Material for this exercise section start

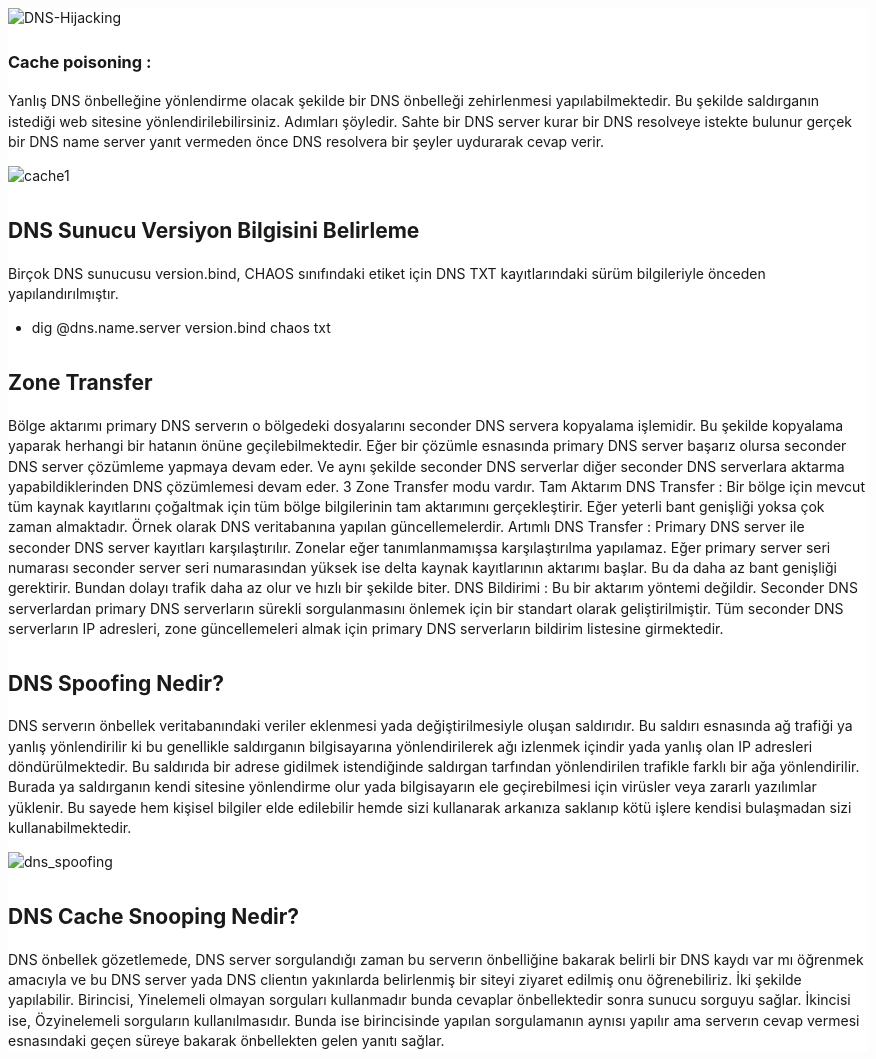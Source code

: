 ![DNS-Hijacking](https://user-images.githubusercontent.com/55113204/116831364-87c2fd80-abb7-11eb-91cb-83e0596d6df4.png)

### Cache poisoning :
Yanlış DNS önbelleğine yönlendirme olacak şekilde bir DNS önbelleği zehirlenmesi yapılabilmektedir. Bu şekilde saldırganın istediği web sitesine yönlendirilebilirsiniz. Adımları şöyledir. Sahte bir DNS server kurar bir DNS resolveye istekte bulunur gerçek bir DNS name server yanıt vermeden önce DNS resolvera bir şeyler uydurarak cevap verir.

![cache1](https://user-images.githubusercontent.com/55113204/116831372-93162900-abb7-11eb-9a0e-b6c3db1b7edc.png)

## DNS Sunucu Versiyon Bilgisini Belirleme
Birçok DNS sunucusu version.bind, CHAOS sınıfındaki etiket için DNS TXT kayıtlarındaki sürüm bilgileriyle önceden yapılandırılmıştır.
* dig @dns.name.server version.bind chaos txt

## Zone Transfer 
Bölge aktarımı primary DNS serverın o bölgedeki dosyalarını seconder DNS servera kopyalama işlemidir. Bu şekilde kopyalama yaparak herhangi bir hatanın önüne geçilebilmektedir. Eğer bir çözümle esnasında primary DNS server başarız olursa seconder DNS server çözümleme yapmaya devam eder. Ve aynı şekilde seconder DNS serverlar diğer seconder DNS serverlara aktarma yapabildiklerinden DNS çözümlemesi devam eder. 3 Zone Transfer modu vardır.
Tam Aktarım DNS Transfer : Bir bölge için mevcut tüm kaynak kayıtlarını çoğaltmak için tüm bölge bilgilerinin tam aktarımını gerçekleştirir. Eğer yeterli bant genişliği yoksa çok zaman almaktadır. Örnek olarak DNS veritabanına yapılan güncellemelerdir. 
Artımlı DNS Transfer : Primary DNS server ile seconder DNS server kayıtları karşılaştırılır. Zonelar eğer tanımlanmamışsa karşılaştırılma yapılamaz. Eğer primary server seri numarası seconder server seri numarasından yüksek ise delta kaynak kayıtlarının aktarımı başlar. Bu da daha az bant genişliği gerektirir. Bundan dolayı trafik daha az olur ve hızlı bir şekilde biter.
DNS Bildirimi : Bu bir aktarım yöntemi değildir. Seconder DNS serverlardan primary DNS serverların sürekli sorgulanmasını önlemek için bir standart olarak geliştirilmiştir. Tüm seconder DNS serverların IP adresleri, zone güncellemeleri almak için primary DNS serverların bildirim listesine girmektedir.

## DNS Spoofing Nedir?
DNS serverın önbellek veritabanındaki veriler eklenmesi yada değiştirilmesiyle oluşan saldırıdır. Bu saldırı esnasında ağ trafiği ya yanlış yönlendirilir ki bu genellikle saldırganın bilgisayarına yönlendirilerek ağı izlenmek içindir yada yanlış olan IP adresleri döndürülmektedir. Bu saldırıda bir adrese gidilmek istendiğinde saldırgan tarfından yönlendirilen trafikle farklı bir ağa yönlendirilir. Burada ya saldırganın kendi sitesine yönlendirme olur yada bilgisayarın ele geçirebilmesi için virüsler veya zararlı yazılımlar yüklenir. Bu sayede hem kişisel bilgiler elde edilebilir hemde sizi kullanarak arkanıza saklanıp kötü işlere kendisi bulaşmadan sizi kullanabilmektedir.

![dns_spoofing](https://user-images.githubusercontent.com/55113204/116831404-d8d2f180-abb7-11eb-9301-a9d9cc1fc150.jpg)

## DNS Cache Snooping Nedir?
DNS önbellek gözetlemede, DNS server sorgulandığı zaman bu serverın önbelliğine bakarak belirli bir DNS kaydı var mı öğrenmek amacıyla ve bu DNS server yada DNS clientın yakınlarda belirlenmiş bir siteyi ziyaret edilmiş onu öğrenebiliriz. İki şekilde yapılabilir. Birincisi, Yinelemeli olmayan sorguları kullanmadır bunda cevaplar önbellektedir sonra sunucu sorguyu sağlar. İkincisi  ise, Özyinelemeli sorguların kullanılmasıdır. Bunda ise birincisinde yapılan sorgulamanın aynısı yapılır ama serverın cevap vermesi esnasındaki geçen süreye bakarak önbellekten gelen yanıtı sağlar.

Material for this exercise section end
Material for this exercise section start

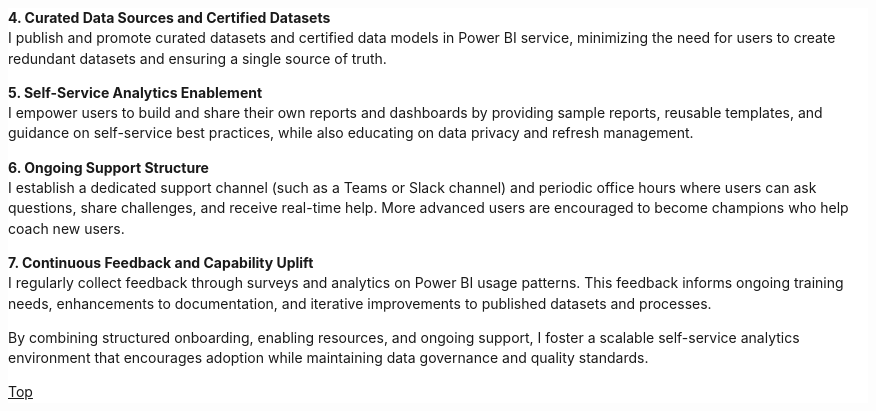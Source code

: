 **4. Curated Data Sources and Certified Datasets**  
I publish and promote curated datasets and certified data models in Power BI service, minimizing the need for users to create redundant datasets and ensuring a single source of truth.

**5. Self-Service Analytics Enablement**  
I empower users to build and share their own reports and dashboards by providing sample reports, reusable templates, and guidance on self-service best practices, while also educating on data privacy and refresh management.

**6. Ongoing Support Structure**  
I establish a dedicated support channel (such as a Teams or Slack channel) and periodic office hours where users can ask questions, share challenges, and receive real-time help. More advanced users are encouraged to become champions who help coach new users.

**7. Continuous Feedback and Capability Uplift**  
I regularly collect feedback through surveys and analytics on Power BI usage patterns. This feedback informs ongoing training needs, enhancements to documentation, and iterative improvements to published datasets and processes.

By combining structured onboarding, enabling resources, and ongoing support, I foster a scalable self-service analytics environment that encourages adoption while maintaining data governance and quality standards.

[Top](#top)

Material for this exercise section end
Material for this exercise section start

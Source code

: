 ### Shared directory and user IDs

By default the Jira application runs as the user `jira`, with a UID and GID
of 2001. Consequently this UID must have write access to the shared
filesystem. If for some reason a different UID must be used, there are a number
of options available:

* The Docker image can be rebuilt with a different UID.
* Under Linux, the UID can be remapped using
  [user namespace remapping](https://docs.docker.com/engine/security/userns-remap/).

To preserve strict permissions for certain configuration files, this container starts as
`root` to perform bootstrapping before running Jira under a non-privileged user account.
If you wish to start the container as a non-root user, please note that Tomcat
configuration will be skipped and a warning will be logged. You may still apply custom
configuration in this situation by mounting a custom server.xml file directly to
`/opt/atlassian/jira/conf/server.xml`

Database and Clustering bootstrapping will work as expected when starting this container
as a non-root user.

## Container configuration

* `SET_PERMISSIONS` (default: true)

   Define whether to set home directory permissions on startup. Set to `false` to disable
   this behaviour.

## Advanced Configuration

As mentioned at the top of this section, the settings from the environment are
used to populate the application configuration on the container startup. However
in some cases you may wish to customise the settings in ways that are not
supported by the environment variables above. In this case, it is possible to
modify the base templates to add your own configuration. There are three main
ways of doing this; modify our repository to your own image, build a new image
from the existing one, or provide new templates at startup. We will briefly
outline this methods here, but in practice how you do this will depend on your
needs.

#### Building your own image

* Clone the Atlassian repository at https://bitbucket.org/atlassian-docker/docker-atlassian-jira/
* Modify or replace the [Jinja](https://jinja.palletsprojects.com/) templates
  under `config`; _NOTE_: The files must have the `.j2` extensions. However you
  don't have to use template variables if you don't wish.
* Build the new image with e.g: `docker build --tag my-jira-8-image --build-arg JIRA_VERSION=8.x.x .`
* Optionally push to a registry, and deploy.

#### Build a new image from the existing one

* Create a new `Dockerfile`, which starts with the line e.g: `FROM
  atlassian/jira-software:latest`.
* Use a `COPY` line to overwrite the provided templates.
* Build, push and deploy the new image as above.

Material for this exercise section end

* [Problem to solve]
Within the material above, copy exactly the lines from the line that holds "Clone the Atlassian" up to and including the line that holds "image as above.".

* [Output]
* Clone the Atlassian repository at https://bitbucket.org/atlassian-docker/docker-atlassian-jira/
* Modify or replace the [Jinja](https://jinja.palletsprojects.com/) templates
  under `config`; _NOTE_: The files must have the `.j2` extensions. However you
  don't have to use template variables if you don't wish.
* Build the new image with e.g: `docker build --tag my-jira-8-image --build-arg JIRA_VERSION=8.x.x .`
* Optionally push to a registry, and deploy.

#### Build a new image from the existing one

* Create a new `Dockerfile`, which starts with the line e.g: `FROM
  atlassian/jira-software:latest`.
* Use a `COPY` line to overwrite the provided templates.
* Build, push and deploy the new image as above.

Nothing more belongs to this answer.